Although these methods perform well and provide crucial parameters for EWS, they require a huge amount of monitoring data to analyze the deformation mechanism. The least developed landslide-prone regions suffer the most²² because they cannot afford or do not have the available resources to monitor the parameters for landslide deformation analysis and prediction, such as information about groundwater, shear tension, pore water pressure etc. To overcome the limitations, a variety of computational intelligence methods have been applied in landslide study to achieve scientifically valid and accurate results^{23,24,25,26,27,28}. These methods can maximize the extraction of useful information from limited data for landslide displacement prediction.

Landslide evolution is a complex nonlinear dynamic process, and is influenced by geological conditions of landslide mass and external triggering factors (e.g. precipitation, earthquake, human engineering activities, etc.).

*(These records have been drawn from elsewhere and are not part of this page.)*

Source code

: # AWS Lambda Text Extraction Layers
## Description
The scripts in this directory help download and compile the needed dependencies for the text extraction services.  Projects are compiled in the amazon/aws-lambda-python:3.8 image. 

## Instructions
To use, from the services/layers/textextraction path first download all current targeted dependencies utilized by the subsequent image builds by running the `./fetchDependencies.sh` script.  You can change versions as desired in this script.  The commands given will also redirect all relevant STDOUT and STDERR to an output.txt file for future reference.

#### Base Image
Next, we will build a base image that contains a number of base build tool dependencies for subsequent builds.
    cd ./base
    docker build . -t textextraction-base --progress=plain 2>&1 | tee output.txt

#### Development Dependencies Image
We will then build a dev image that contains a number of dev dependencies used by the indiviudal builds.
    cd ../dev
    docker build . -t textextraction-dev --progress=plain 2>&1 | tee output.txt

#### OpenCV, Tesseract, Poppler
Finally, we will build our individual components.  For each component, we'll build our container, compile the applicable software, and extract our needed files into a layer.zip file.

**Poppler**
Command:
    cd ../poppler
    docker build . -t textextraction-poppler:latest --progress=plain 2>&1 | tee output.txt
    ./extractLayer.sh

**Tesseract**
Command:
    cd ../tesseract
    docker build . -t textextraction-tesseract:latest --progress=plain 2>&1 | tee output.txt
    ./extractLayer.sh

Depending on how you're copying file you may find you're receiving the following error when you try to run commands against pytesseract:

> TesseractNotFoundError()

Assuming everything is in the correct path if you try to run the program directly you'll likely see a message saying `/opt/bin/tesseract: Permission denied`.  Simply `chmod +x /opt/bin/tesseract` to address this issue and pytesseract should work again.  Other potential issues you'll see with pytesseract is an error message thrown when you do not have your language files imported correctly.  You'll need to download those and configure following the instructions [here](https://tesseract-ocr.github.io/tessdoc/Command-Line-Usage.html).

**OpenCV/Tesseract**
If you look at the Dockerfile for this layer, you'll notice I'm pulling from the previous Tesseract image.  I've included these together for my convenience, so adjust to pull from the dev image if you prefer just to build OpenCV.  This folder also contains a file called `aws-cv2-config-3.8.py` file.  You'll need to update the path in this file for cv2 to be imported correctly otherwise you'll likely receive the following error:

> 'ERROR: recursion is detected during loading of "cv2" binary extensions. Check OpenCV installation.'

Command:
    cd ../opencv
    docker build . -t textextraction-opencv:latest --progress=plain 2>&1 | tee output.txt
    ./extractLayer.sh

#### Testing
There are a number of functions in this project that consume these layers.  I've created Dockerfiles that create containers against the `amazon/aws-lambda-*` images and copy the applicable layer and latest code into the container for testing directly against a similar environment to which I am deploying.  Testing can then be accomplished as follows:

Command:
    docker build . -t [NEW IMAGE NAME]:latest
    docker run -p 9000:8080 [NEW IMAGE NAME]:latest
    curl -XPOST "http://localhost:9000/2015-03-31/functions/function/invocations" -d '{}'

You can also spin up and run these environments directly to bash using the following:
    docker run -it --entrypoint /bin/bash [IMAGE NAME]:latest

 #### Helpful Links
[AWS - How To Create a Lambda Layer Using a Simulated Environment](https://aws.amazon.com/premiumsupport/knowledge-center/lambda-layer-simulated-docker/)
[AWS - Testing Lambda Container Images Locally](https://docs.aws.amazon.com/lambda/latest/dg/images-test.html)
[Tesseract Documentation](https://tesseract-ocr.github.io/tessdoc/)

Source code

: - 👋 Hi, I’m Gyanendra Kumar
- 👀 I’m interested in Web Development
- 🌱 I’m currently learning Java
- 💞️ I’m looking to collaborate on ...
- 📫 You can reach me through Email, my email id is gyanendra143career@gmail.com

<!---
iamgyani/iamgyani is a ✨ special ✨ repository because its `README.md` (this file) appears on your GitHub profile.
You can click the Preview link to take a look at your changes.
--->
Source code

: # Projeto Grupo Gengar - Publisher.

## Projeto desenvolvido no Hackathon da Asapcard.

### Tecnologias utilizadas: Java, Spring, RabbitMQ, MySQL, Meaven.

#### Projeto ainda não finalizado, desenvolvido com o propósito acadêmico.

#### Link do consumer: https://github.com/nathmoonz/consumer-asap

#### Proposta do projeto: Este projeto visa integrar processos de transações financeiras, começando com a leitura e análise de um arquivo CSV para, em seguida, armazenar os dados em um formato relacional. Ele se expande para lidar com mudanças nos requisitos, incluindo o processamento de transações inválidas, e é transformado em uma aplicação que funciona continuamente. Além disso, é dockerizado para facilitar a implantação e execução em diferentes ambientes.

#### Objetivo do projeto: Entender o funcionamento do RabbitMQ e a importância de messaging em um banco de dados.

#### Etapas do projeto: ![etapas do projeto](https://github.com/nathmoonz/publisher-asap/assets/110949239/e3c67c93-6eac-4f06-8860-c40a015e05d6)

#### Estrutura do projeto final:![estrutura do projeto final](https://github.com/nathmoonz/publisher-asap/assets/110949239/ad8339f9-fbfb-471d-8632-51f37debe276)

The displacement data includes multiple deformation information with various rules²⁹. Wavelet transform (WT) is an effective signal processing algorithm which can decompose time series signals into several components with different frequencies. Many researchers have tried to predict landslide using artificial neural networks (ANN) methods^{30,31,32,33,34}. The conventional ANN models can process nonlinear problems, but the selection of network structure and parameters is mainly dependent on experience. In addition, some other drawbacks of the traditional ANNs models are associated with excessive tunable parameters, slow learning rate, high possibility of entrapment in local minima, long computational time, and over-tuning³⁵. Extreme learning machine is an algorithm based on single-hidden layer feed-forward neural network, which has been reported with good prediction capacity^{36,37,38,39,40}. However, the random connection weights between the input and hidden layers make the output of ELM fluctuant. Consequently, ELM was introduced into Kernel learning and the kernel-based ELM (KELM) was proposed by Huang et al.⁴¹. Considering that the performance of KELM is affected by its parameters^38,41, it is significant to select appropriate parameters. The artificial bee colony (ABC) is a swarm intelligence-based global optimization algorithm, and has been utilized to search the optimal parameters of KELM due to its high accuracy and fast convergence characteristic⁴².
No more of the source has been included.